Fufi Saintz (ha votato 5 questo disco) alle 16:33 del 14 dicembre 2007 ha scritto:

Fufi Saintz

Bravini, sì, ma il voto cozza con quanto dici, che condivido: se penso a cosa abbia ispirato tutto ciò, a cosa stia sotto, mi rispondo anch'io: niente. E aggiugno: che pizza.

Va bene i Battles, van bene gli Stars of the Lid, va bene qualsiasi avanguardia, ma o reca piacere nell'ascolto, o deve almeno esserci un'idea sotto. Se è solo flusso di coscienza finisce per annoiare (me almeno), e comunque è gia stato fatto e strafatto.

Senò sembra gente che gioca a fare il figo con un qualsiasi programmino di editing multitrtaccia, alimentando le proprie (e altrui) masturbazioni mentali.

Cas (ha votato 9 questo disco) alle 17:21 del 14 dicembre 2007 ha scritto:

ti dirò, non mi sembra solo un flusso di coscienza, ti consiglio di farti un giro sul loro sito web...ti verranno illustrate le famose idee che ci sono sotto. per quanto riguarda il voto...de gustibus!

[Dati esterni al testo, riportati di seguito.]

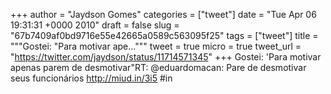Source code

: 
+++
author = "Jaydson Gomes"
categories = ["tweet"]
date = "Tue Apr 06 19:31:31 +0000 2010"
draft = false
slug = "67b7409af0bd9716e55e42665a0589c563095f25"
tags = ["tweet"]
title = """Gostei: "Para motivar ape..."""
tweet = true
micro = true
tweet_url = "https://twitter.com/jaydson/status/11714571345"
+++
Gostei: 'Para motivar apenas parem de desmotivar"RT: @eduardomacan: Pare de desmotivar seus funcionários http://miud.in/3i5 #in
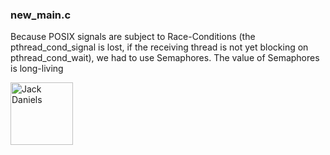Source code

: ### new_main.c 

Because POSIX signals are subject to Race-Conditions (the pthread_cond_signal is lost, if the receiving thread is not yet blocking on pthread_cond_wait), we had to use Semaphores.
The value of Semaphores is long-living 

<img src="https://cdn.prod.www.manager-magazin.de/images/4467ecb4-8989-49ff-8dee-db7e8ca97493_w948_r1.778_fpx56.31_fpy50.jpg" alt="Jack Daniels" style="height: 100px; width:100px;"/>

Marco_Biasio, autore, alle 17:41 del 14 dicembre 2007 ha scritto:

Caro Filippo

Giusto il tuo commento, ma si vede che John Zorn lo conosci gran poco. Altrimenti, capiresti che quel 5 è un insulto, non a me, ma al gruppo. Non il voto in sè, ma le motivazioni che attribuisci. Rimanendo convinto che sia giusto che ognuno abbia le proprie idee, ti saluto

eddie (ha votato 5 questo disco) alle 9:30 del 22 dicembre 2007 ha scritto:

anche secondo me giocano a fare i fighi, qualcuno ci cade sempre è inevitabile, per gli altri sono pallosi e boriosi!